In fact, it is true in a much more general case:
Let $X$ be a Riemannian manifold, $M, N$ submanifolds of $X$, if $\gamma$ is the shortest curve between $M$ and $N$, then $\gamma$ is perpendicular to both $M, N$.
I will outline a proof in the case of $\mathbb R^n$, which can be generalized to any Riemannian manifolds.

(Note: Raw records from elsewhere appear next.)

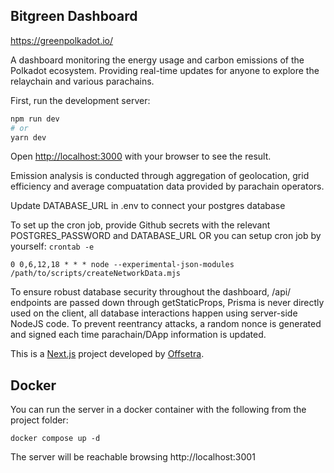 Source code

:## Bitgreen Dashboard

https://greenpolkadot.io/

A dashboard monitoring the energy usage and carbon emissions of the Polkadot ecosystem. Providing real-time updates for anyone to explore the relaychain and various parachains.

First, run the development server:

```bash
npm run dev
# or
yarn dev
```

Open [http://localhost:3000](http://localhost:3000) with your browser to see the result.

Emission analysis is conducted through aggregation of geolocation, grid efficiency and average compuatation data provided by parachain operators.

Update DATABASE_URL in .env to connect your postgres database

To set up the cron job, provide Github secrets with the relevant POSTGRES_PASSWORD and DATABASE_URL
OR you can setup cron job by yourself:
`crontab -e`
```
0 0,6,12,18 * * * node --experimental-json-modules /path/to/scripts/createNetworkData.mjs
```

To ensure robust database security throughout the dashboard, /api/ endpoints are passed down through getStaticProps, Prisma is never directly used on the client, all database interactions happen using server-side NodeJS code. To prevent reentrancy attacks, a random nonce is generated and signed each time parachain/DApp information is updated.

This is a [Next.js](https://nextjs.org/) project developed by [Offsetra](https://offsetra.com/).

## Docker
You can run the server in a docker container with the following from the
project folder:  
```
docker compose up -d
```
The server will be reachable browsing http://localhost:3001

Same setup as above: Suppose $\gamma$ is not perpendicular to $N$ at $\gamma(1)$, then we may find a tangent vector $\vec v\in T_{\gamma(1)}N$ such that $\langle \vec v, \gamma'(1)\rangle>0$. We may find a variation of $\gamma$, i.e. a smooth family of curves, $\alpha:[0, 1]\times(-\varepsilon,\varepsilon)\to\mathbb R^n$ such that $\alpha(t, 0)=\gamma(t)$, $\alpha(0, s) =\gamma(0)\in M$, $\alpha(1,s)\in N$ and $\partial_s \alpha(1,0)=\vec v$. We may think of this as a family of curves connecting $M, N$: $\gamma_s(t) =\alpha(t, s)$. Consider the lengths $L(s) =\int_0^1 |\partial_t\alpha(t, s)|dt$. $$\begin{align} \frac{d}{ds} L(s) & =\int_0^1\frac {\langle\partial_{st} \alpha, \partial_t\alpha\rangle} {|\partial_t\alpha|}dt\\&=\int_0^1 \frac{\partial_t\langle \partial_s\alpha,\partial_t\alpha\rangle-\langle\partial_s\alpha, \partial_{tt} \alpha\rangle}{|\partial_t\alpha|}dt\end{align} $$
Now here we may assume $\gamma$ is parametrized proportional to arclength $|\partial_t\gamma|=\ell$, and also $\alpha(t, 0)=\gamma(t)$ is a geodesic $\partial_{tt}\alpha(t, s)|_{s=0}=0$. So evaluating $\frac{d}{ds} L(s)|_{s=0}$, we get $$L'(0)=\frac 1\ell\langle\partial_t\alpha, \partial_s\alpha\rangle |_0^1=\frac 1\ell \langle \gamma'(0), \vec v\rangle <0$$
So near $s=0$, when $s$ increases, the length decreases, which contradicts with the fact that $\gamma$ minimizes the length between $M, N$. So $\gamma$ must be perpendicular to $N$.
The proof in the case of Riemannian manifold is almost exactly the same. With the partial derivatives replaced by connection, and inner product is given by the Riemannian metric.